When not to use eucalyptus?

Eucalyptus leaves should not be used internally for inflammatory stomach and intestinal diseases,  inflammation  of the bile ducts and severe liver disease.

Preparations made from the leaves must not be applied to the face of babies and small children, as this can lead to the Kratschmer reflex, a spasm of the glottis with the risk of suffocation. With professional use, however, this danger does not exist.

storage and retention

Eucalyptus leaves should be kept dry, cool and protected from light.

Eucalyptus synonyms

German plant name: Eucalyptus
German synonyms of the plant: Eucalyptus, eucalyptus tree, blue gum tree, fever tree, fever gum tree, fever healing tree
Latin plant name: Eucalyptus gum
Latin synonyms of the plant: Eucalyptus globulus LABILLl., Eucalyptus cordata, Eucalyptus diversifolia, Eucalyptus gigantea, Eucalyptus glauca, Eucalyptus pulverulent
German drug name: Eucalyptus leaves
German synonyms of the drug: Eucalyptus leaves, fever tree leaves, blue gum tree leaves
Latin drug name: Eucalyptus leaf
Latin synonyms of the drug: Folia Eucalypti
English name: Eucalyptus leaf, Fever tree leaf, Blue gum leaf (Droge); Eucalyptus, Eucalypt, Gum Tree, Blue gum, Blue Gum Eucalyptus, Southern Blue Gum, Tasmanian blue gum, Fever tree, Stringy Bark Tree
Plant family Latin: Myrtaceae
Plant family German: Myrtengewächse


Eucalyptus – effect

Eucalyptus leaves have a slightly antispasmodic effect, sometimes due to the monoterpenes they contain, and facilitate the ejection of mucus from the respiratory tract. This is primarily achieved by increasing the activity of the so-called ciliated epithelium of the respiratory tract, which is responsible for removing mucus and foreign matter. The feeling of a clear nose is probably based on a stimulation of the cold receptors in the nose.

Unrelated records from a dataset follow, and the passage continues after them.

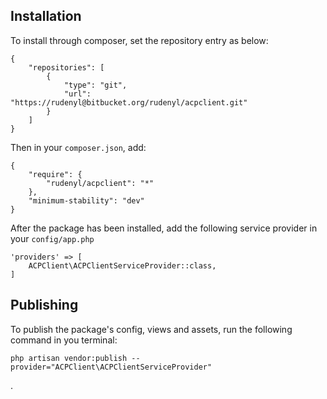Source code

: ## Installation
To install through composer, set the repository entry as below:
```
{
    "repositories": [
        {
            "type": "git",
            "url": "https://rudenyl@bitbucket.org/rudenyl/acpclient.git"
        }
    ]
}
```

Then in your ```composer.json```, add:
```
{
    "require": {
        "rudenyl/acpclient": "*"
    },
    "minimum-stability": "dev"
}
```


After the package has been installed, add the following service provider in your ```config/app.php```
```
'providers' => [
    ACPClient\ACPClientServiceProvider::class,
]
```


## Publishing
To publish the package's config, views and assets, run the following command in you terminal:
```
php artisan vendor:publish --provider="ACPClient\ACPClientServiceProvider"
```


.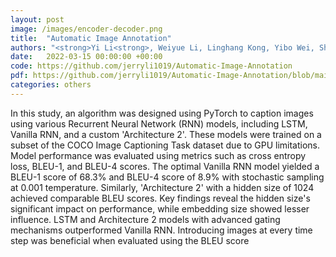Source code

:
 ```yaml
---
layout: post
image: /images/encoder-decoder.png
title:  "Automatic Image Annotation"
authors: "<strong>Yi Li<strong>, Weiyue Li, Linghang Kong, Yibo Wei, Shuangmu Wu"
date:   2022-03-15 00:00:00 +00:00
code: https://github.com/jerryli1019/Automatic-Image-Annotation
pdf: https://github.com/jerryli1019/Automatic-Image-Annotation/blob/main/report.pdf
categories: others
---
```

In this study, an algorithm was designed using PyTorch to caption images using various Recurrent Neural Network (RNN) models, including LSTM, Vanilla RNN, and a custom 'Architecture 2'. These models were trained on a subset of the COCO Image Captioning Task dataset due to GPU limitations. Model performance was evaluated using metrics such as cross entropy loss, BLEU-1, and BLEU-4 scores. The optimal Vanilla RNN model yielded a BLEU-1 score of 68.3% and BLEU-4 score of 8.9% with stochastic sampling at 0.001 temperature. Similarly, 'Architecture 2' with a hidden size of 1024 achieved comparable BLEU scores. Key findings reveal the hidden size's significant impact on performance, while embedding size showed lesser influence. LSTM and Architecture 2 models with advanced gating mechanisms outperformed Vanilla RNN. Introducing images at every time step was beneficial when evaluated using the BLEU score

The monoterpenes also possess antimicrobial and anti-inflammatory properties.

Eucalyptus: side effects

In very rare cases, taking eucalyptus-containing preparations can lead to  nausea , vomiting and  diarrhea  . However, these side effects are only to be feared in the event of an overdose.

Interactions with other drugs

Eucalpytus oil stimulates certain enzymes in the liver that are responsible, among other things, for the breakdown of foreign substances, including medicines. Taking the oil can therefore lead to increased degradation of various drugs and thus to a weakening and/or shortening of their effect.